* _Requirement_:
Copy out each entry below verbatim, skipping the images.

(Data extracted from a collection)
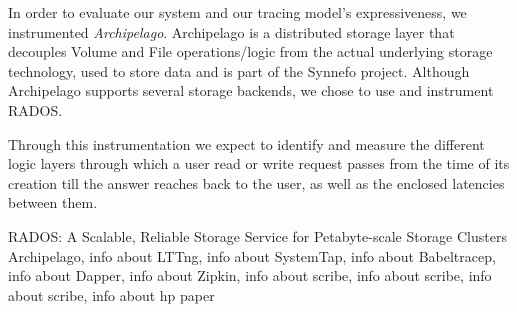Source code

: \documentclass[a4paper,10pt,twocolumn]{article}
\begin{document}
In order to evaluate our system and our tracing model's expressiveness, we 
instrumented \emph{Archipelago}\cite{archip}. Archipelago is a distributed 
storage layer that decouples Volume and File operations/logic from the actual
underlying storage technology, used to store data and is part of the Synnefo 
project\cite{synnefo}. Although Archipelago supports several storage backends,
we chose to use and instrument RADOS\cite{rados}. 

Through this instrumentation we expect to identify and measure the different 
logic layers through which a user read or write request passes from the time of
its creation till the answer reaches back to the user, as well as the enclosed 
latencies between them.

\begin{thebibliography}{9}
    RADOS: A Scalable, Reliable Storage Service for Petabyte-scale
    Storage Clusters
    Archipelago,
    info about
    LTTng,
    info about
    SystemTap,
    info about
    Babeltracep,
    info about
    Dapper,
    info about
    Zipkin,
   info about
    scribe,
   info about
    scribe,
   info about
    scribe,
   info about
    hp paper
\end{thebibliography}
\end{document}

* _Answer box_:
Source code

: \documentclass[a4paper,10pt,twocolumn]{article}
\begin{document}
In order to evaluate our system and our tracing model's expressiveness, we 
instrumented \emph{Archipelago}\cite{archip}. Archipelago is a distributed 
storage layer that decouples Volume and File operations/logic from the actual
underlying storage technology, used to store data and is part of the Synnefo 
project\cite{synnefo}. Although Archipelago supports several storage backends,
we chose to use and instrument RADOS\cite{rados}. 

Through this instrumentation we expect to identify and measure the different 
logic layers through which a user read or write request passes from the time of
its creation till the answer reaches back to the user, as well as the enclosed 
latencies between them.

\begin{thebibliography}{9}
    RADOS: A Scalable, Reliable Storage Service for Petabyte-scale
    Storage Clusters
    Archipelago,
    info about
    LTTng,
    info about
    SystemTap,
    info about
    Babeltracep,
    info about
    Dapper,
    info about
    Zipkin,
   info about
    scribe,
   info about
    scribe,
   info about
    scribe,
   info about
    hp paper
\end{thebibliography}
\end{document}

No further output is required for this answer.